The Bell Jar: Book Review

By Connor C.
     Sylvia Plath’s, The Bell Jar is a story about a small-town high school girl who travels to New York to become a writer. While there, Esther Greenwood, the main character of the book, encounters many experiences that enviably result in her mental breakdown, half way through the book. She returns home in hopes to attend therapy and eventually return to the brilliant writer she once was. Will Esther be able to recover from the negatively life-changing experience she had in New York? Will she be able to continue on her normal life like before she left? Or will her madness consume her and send her into a slow spiral into a fatal depression? By reading The Bell Jar, the reader will be held captive in Plath’s first-person narrative by her ability to make the mind of a mentally insane woman seem more rational than of the sane.
     Sylvia Plath is the testament to a great writer. She writes with a passion for change while on a level of a personal conversation. Plath starts the book with the reader immediately in the mind of Esther Greenwood and makes her irrational way of thinking seem normal and seamless. Plath does not process through Esther’s thoughts and ideas chronologically, which does make the book difficult to understand at times, however, Plath does not leave the reader confused for long. To catch the reader up to each sporadically told event in Esther’s life, Plath gives vivid imagery and includes almost too much detail; mainly crude and vulgar descriptions. When telling of Esther’s stories, Plath makes the words come to life through her descriptive words and imagery. The only major fault I noticed was Plath’s lack to have a clear transition from life before and after Esther’s mental breakdown. The reader had been in Esther’s mind the entire first half of the book so all of Esther’s thinking, rational or not, seemed normal. So when Esther started having disturbing thoughts, nothing seemed unusual. The only distinguishing factor was her transition from New York back to Minnesota. Plath uses sarcasm, bluntness, and Esther’s character and madness to express her negative feelings toward society; such as hypocrisy and sexism. Overall, The Bell Jar is a suspenseful read. The reader is never sure of the next scandal Esther will be involved in and of her future stability
     The Bell Jar seems to be saturated with Plath’s personal experiences and emotions. Esther starts off in the book as a young, naïve teenage girl who had been sheltered all her life. Once arriving in New York, she is overwhelmed with reality and the corrupt world around her. The struggles of the new city, relationships, and her confusion on her place in life, affected Esther forever. New York changed Esther’s perspective on life that eventually led to her madness. Esther’s struggle of breaking free from the typical mold of a woman in the 1950s is shown in The Bell Jar. Through Plath’s detail, the reader is able to relate and feel the pain of Esther and experience her slow spiral into suicidal depression. Every disturbing thought and suicide attempt makes Esther’s depravity more evident.

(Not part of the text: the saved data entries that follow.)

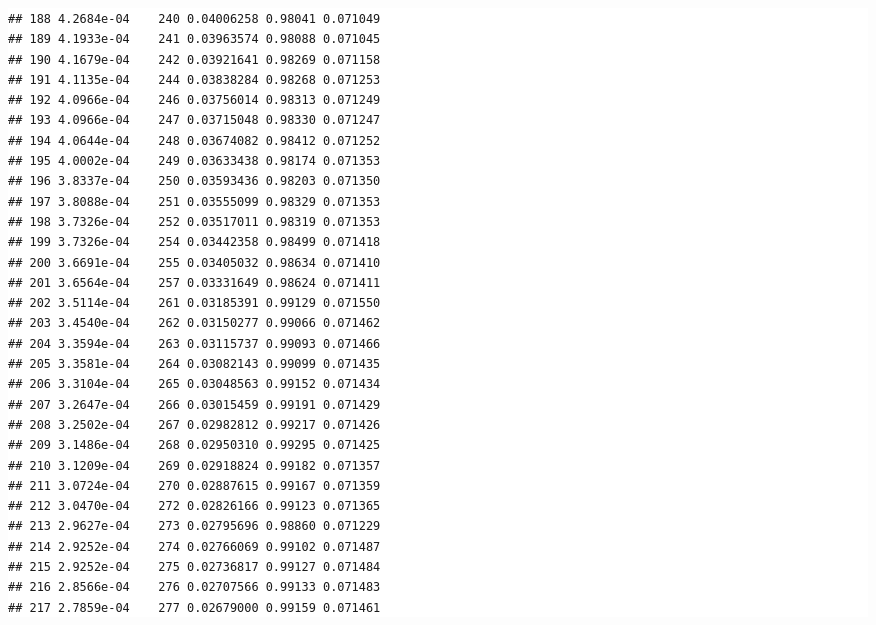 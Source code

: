     ## 188 4.2684e-04    240 0.04006258 0.98041 0.071049
    ## 189 4.1933e-04    241 0.03963574 0.98088 0.071045
    ## 190 4.1679e-04    242 0.03921641 0.98269 0.071158
    ## 191 4.1135e-04    244 0.03838284 0.98268 0.071253
    ## 192 4.0966e-04    246 0.03756014 0.98313 0.071249
    ## 193 4.0966e-04    247 0.03715048 0.98330 0.071247
    ## 194 4.0644e-04    248 0.03674082 0.98412 0.071252
    ## 195 4.0002e-04    249 0.03633438 0.98174 0.071353
    ## 196 3.8337e-04    250 0.03593436 0.98203 0.071350
    ## 197 3.8088e-04    251 0.03555099 0.98329 0.071353
    ## 198 3.7326e-04    252 0.03517011 0.98319 0.071353
    ## 199 3.7326e-04    254 0.03442358 0.98499 0.071418
    ## 200 3.6691e-04    255 0.03405032 0.98634 0.071410
    ## 201 3.6564e-04    257 0.03331649 0.98624 0.071411
    ## 202 3.5114e-04    261 0.03185391 0.99129 0.071550
    ## 203 3.4540e-04    262 0.03150277 0.99066 0.071462
    ## 204 3.3594e-04    263 0.03115737 0.99093 0.071466
    ## 205 3.3581e-04    264 0.03082143 0.99099 0.071435
    ## 206 3.3104e-04    265 0.03048563 0.99152 0.071434
    ## 207 3.2647e-04    266 0.03015459 0.99191 0.071429
    ## 208 3.2502e-04    267 0.02982812 0.99217 0.071426
    ## 209 3.1486e-04    268 0.02950310 0.99295 0.071425
    ## 210 3.1209e-04    269 0.02918824 0.99182 0.071357
    ## 211 3.0724e-04    270 0.02887615 0.99167 0.071359
    ## 212 3.0470e-04    272 0.02826166 0.99123 0.071365
    ## 213 2.9627e-04    273 0.02795696 0.98860 0.071229
    ## 214 2.9252e-04    274 0.02766069 0.99102 0.071487
    ## 215 2.9252e-04    275 0.02736817 0.99127 0.071484
    ## 216 2.8566e-04    276 0.02707566 0.99133 0.071483
    ## 217 2.7859e-04    277 0.02679000 0.99159 0.071461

     Plath includes a prevalent theme throughout the book of feminism. Woman of the time were inferior to men and were expected to become housewives after attaining their college degree. Plath mocks the expected role of a woman throughout her entire book. She first does this by telling of Esther’s first-hand experience with a woman giving birth. She tells of the abnormal-like nature of the pregnancy by stating:
The woman’s stomach stuck up so high I could not see her face or the upper part of her body at all. She seemed to have nothing but an enormous spider-fat stomach and two little ugly spindly legs propped in the high stirrups and all the time the baby was being born she never stopped making this unhuman whooping noise. (120)
Esther not only mocks the idea of motherhood and pregnancy but also identifies the main male characters of the book as cowards and hypocrites. Plath successfully captures the struggles of the common 1950s woman and their confined role in society. Plath also identifies her main target of the book, feminism in society, and effectively uses her story to make a change.